On her Straight to the Point podcast this week, investigative reporter Catherine Herridge – formerly of Fox News – sat down with attorney John Manly. He represented female victims of former Team USA gymnastics doctor Larry Nassar, who is now in prison for having abused female minors.

Manly and Herridge spoke for just under 20 minutes. While their conversation was brief, the substance of their remarks was eye-opening in that Manly alleged that teachers’ unions protect abusive teachers in what he called a “pass the trash” scheme.

“It’s next to impossible to fire a bad teacher, and typically you don’t fire them. They actually pay them to go away, even if they’ve sexually abused children,” he explained.

Herridge’s podcast is rather timely given that just this month a 37-year-old English teacher in New Jersey was sentenced to 10 years in prison after she was found guilty of grooming two male students – one of whom impregnated her.
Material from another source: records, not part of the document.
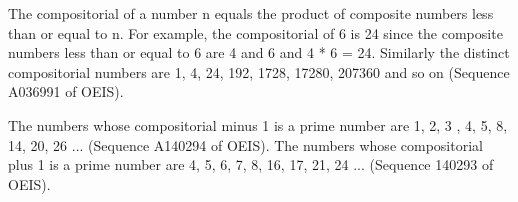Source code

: \documentclass[12pt]{article}
\begin{document}
The compositorial of a number n equals the product of composite numbers less than or equal to n. For example, the compositorial of 6 is 24 since the composite numbers less than or equal to 6 are 4 and 6 and 4 * 6 = 24. Similarly the distinct compositorial numbers are 1, 4, 24, 192, 1728, 17280, 207360 and so on (Sequence A036991 of OEIS).

The numbers whose compositorial minus 1 is a prime number are 1, 2, 3 , 4, 5, 8, 14, 20, 26 ... (Sequence A140294 of OEIS). The numbers whose compositorial plus 1 is a prime number are 4, 5, 6, 7, 8, 16, 17, 21, 24 ... (Sequence 140293 of OEIS).
\end{document}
Julie Rizzitello taught at Wall Township High School in Wall Township, New Jersey. Local media reported that she engaged in a “year-long pattern of manipulation.” Rizzitello pleaded guilty in August to two counts of second-degree sexual assault. One count involved a student between the age of 16 and 17 while the other was with a student between the age of 18 and 22.

While Rizzitello, who aborted the child she conceived with the student, was not “shuffled” to another school, her behavior has become far too common in recent years. In 2024, the Daily Mail reported that more than 25 female teachers were arrested in 16 states over the previous 12 months. Minnesota law firm Anderson Advocates has said that statistics from the U.S. Department of Justice indicate that less than 1 percent of sexual abuse of minors is carried out by women, but that the actual number could be far higher.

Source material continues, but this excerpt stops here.